The unjustified selection of nations is only one of the selection biases, however. As the Justices cherry-pick nations to justify their politically-charged jurisprudence, they at no point justify why they turn to those nations for guidance in some areas of social organization but not others. Will the Court look to German search-and-seizure law in the next Miranda challenge? Will the Court cite seek guidance from Zimbabwe the next time it considers a Free Speech case? Come to think of it, why is Zimbabwe an expert in death-penalty law but not regarding the “fundamental right” to engage in homosexual sodomy?
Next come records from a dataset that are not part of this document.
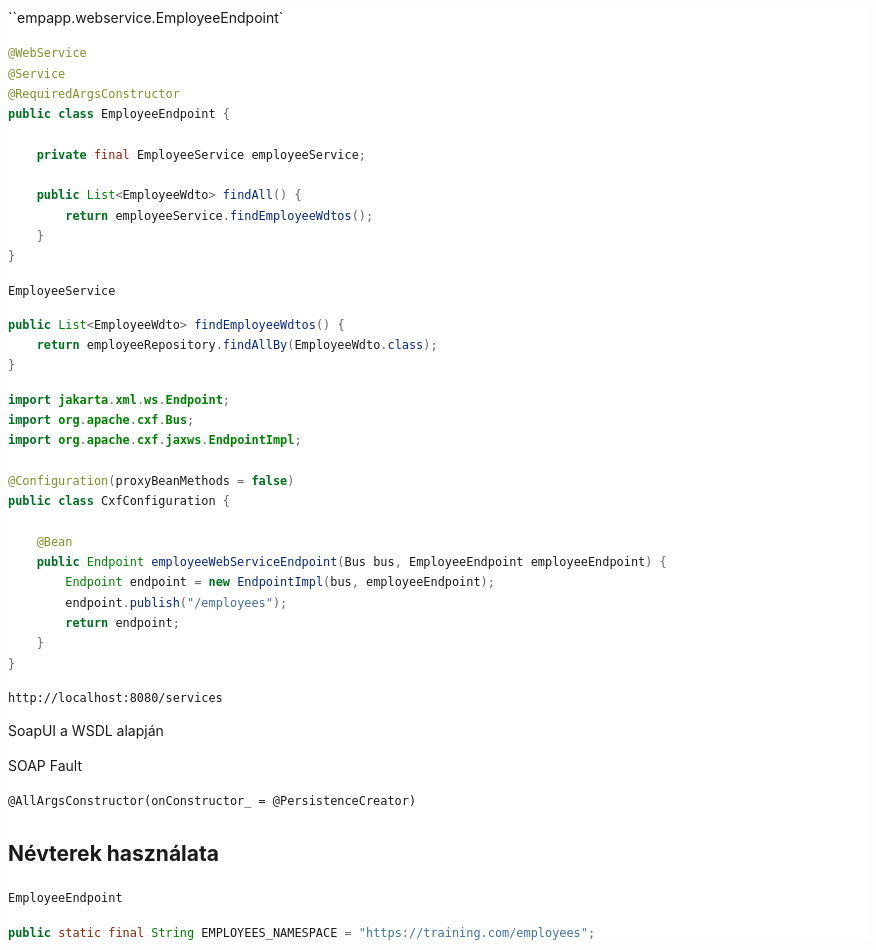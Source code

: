 ``empapp.webservice.EmployeeEndpoint`

```java
@WebService
@Service
@RequiredArgsConstructor
public class EmployeeEndpoint {

    private final EmployeeService employeeService;

    public List<EmployeeWdto> findAll() {
        return employeeService.findEmployeeWdtos();
    }
}
```

`EmployeeService`

```java
public List<EmployeeWdto> findEmployeeWdtos() {
    return employeeRepository.findAllBy(EmployeeWdto.class);
}
```

```java
import jakarta.xml.ws.Endpoint;
import org.apache.cxf.Bus;
import org.apache.cxf.jaxws.EndpointImpl;

@Configuration(proxyBeanMethods = false)
public class CxfConfiguration {

    @Bean
    public Endpoint employeeWebServiceEndpoint(Bus bus, EmployeeEndpoint employeeEndpoint) {
        Endpoint endpoint = new EndpointImpl(bus, employeeEndpoint);
        endpoint.publish("/employees");
        return endpoint;
    }
}
```

`http://localhost:8080/services`

SoapUI a WSDL alapján

SOAP Fault

```
@AllArgsConstructor(onConstructor_ = @PersistenceCreator)
```

## Névterek használata

`EmployeeEndpoint`

```java
public static final String EMPLOYEES_NAMESPACE = "https://training.com/employees";
```

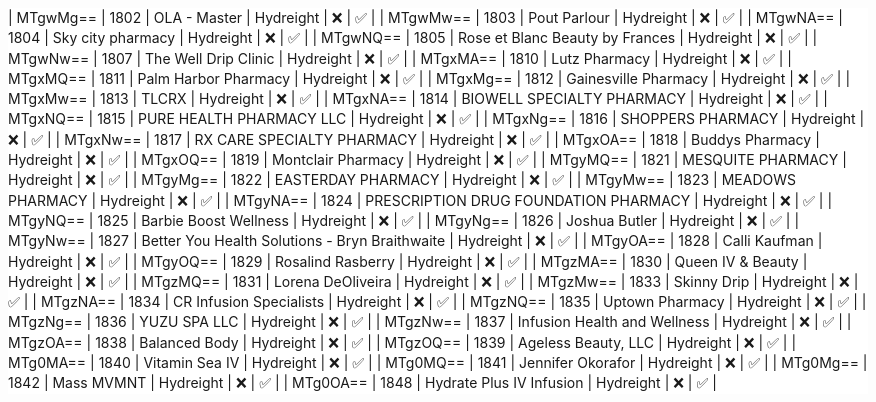 | MTgwMg== | 1802 | OLA - Master | Hydreight | ❌ | ✅ |
| MTgwMw== | 1803 | Pout Parlour | Hydreight | ❌ | ✅ |
| MTgwNA== | 1804 | Sky city pharmacy | Hydreight | ❌ | ✅ |
| MTgwNQ== | 1805 | Rose et Blanc Beauty by Frances | Hydreight | ❌ | ✅ |
| MTgwNw== | 1807 | The Well Drip Clinic | Hydreight | ❌ | ✅ |
| MTgxMA== | 1810 | Lutz Pharmacy | Hydreight | ❌ | ✅ |
| MTgxMQ== | 1811 | Palm Harbor Pharmacy | Hydreight | ❌ | ✅ |
| MTgxMg== | 1812 | Gainesville Pharmacy | Hydreight | ❌ | ✅ |
| MTgxMw== | 1813 | TLCRX | Hydreight | ❌ | ✅ |
| MTgxNA== | 1814 | BIOWELL SPECIALTY PHARMACY | Hydreight | ❌ | ✅ |
| MTgxNQ== | 1815 | PURE HEALTH PHARMACY LLC | Hydreight | ❌ | ✅ |
| MTgxNg== | 1816 | SHOPPERS PHARMACY | Hydreight | ❌ | ✅ |
| MTgxNw== | 1817 | RX CARE SPECIALTY PHARMACY | Hydreight | ❌ | ✅ |
| MTgxOA== | 1818 | Buddys Pharmacy | Hydreight | ❌ | ✅ |
| MTgxOQ== | 1819 | Montclair Pharmacy | Hydreight | ❌ | ✅ |
| MTgyMQ== | 1821 | MESQUITE PHARMACY | Hydreight | ❌ | ✅ |
| MTgyMg== | 1822 | EASTERDAY PHARMACY | Hydreight | ❌ | ✅ |
| MTgyMw== | 1823 | MEADOWS PHARMACY | Hydreight | ❌ | ✅ |
| MTgyNA== | 1824 | PRESCRIPTION DRUG FOUNDATION PHARMACY | Hydreight | ❌ | ✅ |
| MTgyNQ== | 1825 | Barbie Boost Wellness | Hydreight | ❌ | ✅ |
| MTgyNg== | 1826 | Joshua Butler | Hydreight | ❌ | ✅ |
| MTgyNw== | 1827 | Better You Health Solutions - Bryn Braithwaite | Hydreight | ❌ | ✅ |
| MTgyOA== | 1828 | Calli Kaufman | Hydreight | ❌ | ✅ |
| MTgyOQ== | 1829 | Rosalind Rasberry | Hydreight | ❌ | ✅ |
| MTgzMA== | 1830 | Queen IV & Beauty | Hydreight | ❌ | ✅ |
| MTgzMQ== | 1831 | Lorena DeOliveira | Hydreight | ❌ | ✅ |
| MTgzMw== | 1833 | Skinny Drip | Hydreight | ❌ | ✅ |
| MTgzNA== | 1834 | CR Infusion Specialists | Hydreight | ❌ | ✅ |
| MTgzNQ== | 1835 | Uptown Pharmacy | Hydreight | ❌ | ✅ |
| MTgzNg== | 1836 | YUZU SPA LLC | Hydreight | ❌ | ✅ |
| MTgzNw== | 1837 | Infusion Health and Wellness | Hydreight | ❌ | ✅ |
| MTgzOA== | 1838 | Balanced Body | Hydreight | ❌ | ✅ |
| MTgzOQ== | 1839 | Ageless Beauty, LLC | Hydreight | ❌ | ✅ |
| MTg0MA== | 1840 | Vitamin Sea IV | Hydreight | ❌ | ✅ |
| MTg0MQ== | 1841 | Jennifer Okorafor | Hydreight | ❌ | ✅ |
| MTg0Mg== | 1842 | Mass MVMNT | Hydreight | ❌ | ✅ |
| MTg0OA== | 1848 | Hydrate Plus IV Infusion | Hydreight | ❌ | ✅ |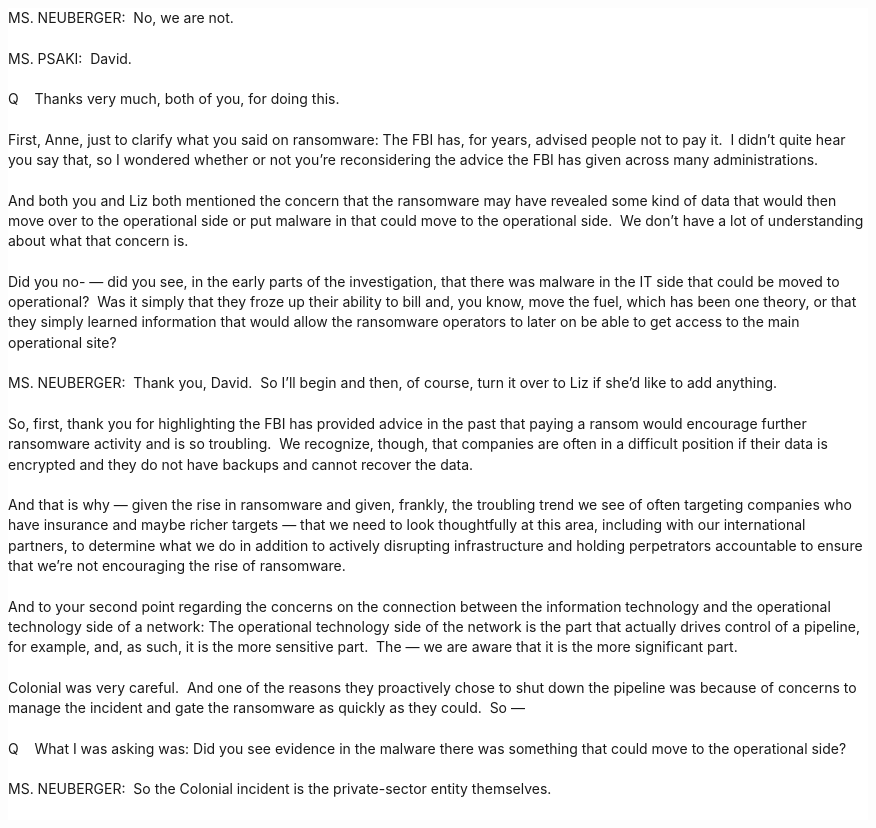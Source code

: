 MS. NEUBERGER:  No, we are not.  
   
MS. PSAKI:  David.  
   
Q    Thanks very much, both of you, for doing this.  
   
First, Anne, just to clarify what you said on ransomware: The FBI has,
for years, advised people not to pay it.  I didn’t quite hear you say
that, so I wondered whether or not you’re reconsidering the advice the
FBI has given across many administrations.   
   
And both you and Liz both mentioned the concern that the ransomware may
have revealed some kind of data that would then move over to the
operational side or put malware in that could move to the operational
side.  We don’t have a lot of understanding about what that concern
is.   
   
Did you no- — did you see, in the early parts of the investigation, that
there was malware in the IT side that could be moved to operational? 
Was it simply that they froze up their ability to bill and, you know,
move the fuel, which has been one theory, or that they simply learned
information that would allow the ransomware operators to later on be
able to get access to the main operational site?  
   
MS. NEUBERGER:  Thank you, David.  So I’ll begin and then, of course,
turn it over to Liz if she’d like to add anything.   
   
So, first, thank you for highlighting the FBI has provided advice in the
past that paying a ransom would encourage further ransomware activity
and is so troubling.  We recognize, though, that companies are often in
a difficult position if their data is encrypted and they do not have
backups and cannot recover the data.   
   
And that is why — given the rise in ransomware and given, frankly, the
troubling trend we see of often targeting companies who have insurance
and maybe richer targets — that we need to look thoughtfully at this
area, including with our international partners, to determine what we do
in addition to actively disrupting infrastructure and holding
perpetrators accountable to ensure that we’re not encouraging the rise
of ransomware.  
   
And to your second point regarding the concerns on the connection
between the information technology and the operational technology side
of a network: The operational technology side of the network is the part
that actually drives control of a pipeline, for example, and, as such,
it is the more sensitive part.  The — we are aware that it is the more
significant part.  
   
Colonial was very careful.  And one of the reasons they proactively
chose to shut down the pipeline was because of concerns to manage the
incident and gate the ransomware as quickly as they could.  So —  
   
Q    What I was asking was: Did you see evidence in the malware there
was something that could move to the operational side?  
   
MS. NEUBERGER:  So the Colonial incident is the private-sector entity
themselves.   
 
Bork’s joke about Yale and Harvard is particularly prescient in light of recent developments at HLS. At her State of the School Address, Dean Kagan lamented the fact that only 30 percent of students take a course in International Law before graduation. This was hardly an impromptu revelation; she has stressed the importance of international law in interviews with The Record, The Crimson, Massachusetts Lawyers Weekly (where she called it her “first and foremost” goal) and elsewhere. If she merely wants to make students more aware of foreign systems of law, then this may be a laudable goal. But if she is eager to align HLS’ curriculum with the internationalist jurisprudential tendencies of Justices Breyer, Stevens and Ginsburg (among others), then her prescription is equal parts dangerous and laughable.

It is dangerous in that it promises to divert the next generation of lawyers into the course of judicial activism which Judge Bork and others so passionately warn against.

It is laughable in that it’s the “first and foremost” goal of a Dean who presides over a Law School that does not require a course in Constitutional Law or History, that increasingly sacrifices sections of practical courses (Intellectual Property? White Collar Crime?) for an ever-growing list of “Law and …” courses, not to mention the myriad courses specializing in favored Liberal causes.

The victory of Internationalism is surely not inevitable, thanks to the efforts of not only Bork but also other vigorous Intranationalists (David Rivkin, Lee Casey and Jack Goldsmith come to mind). But we’ll need every effort that we can get from them. In this battle for the heart of the Law, the Internationalists have already grabbed prime turf. They’re shooting from the heights of the Ivory Tower, and they’ve got the Constitution dead in their sights.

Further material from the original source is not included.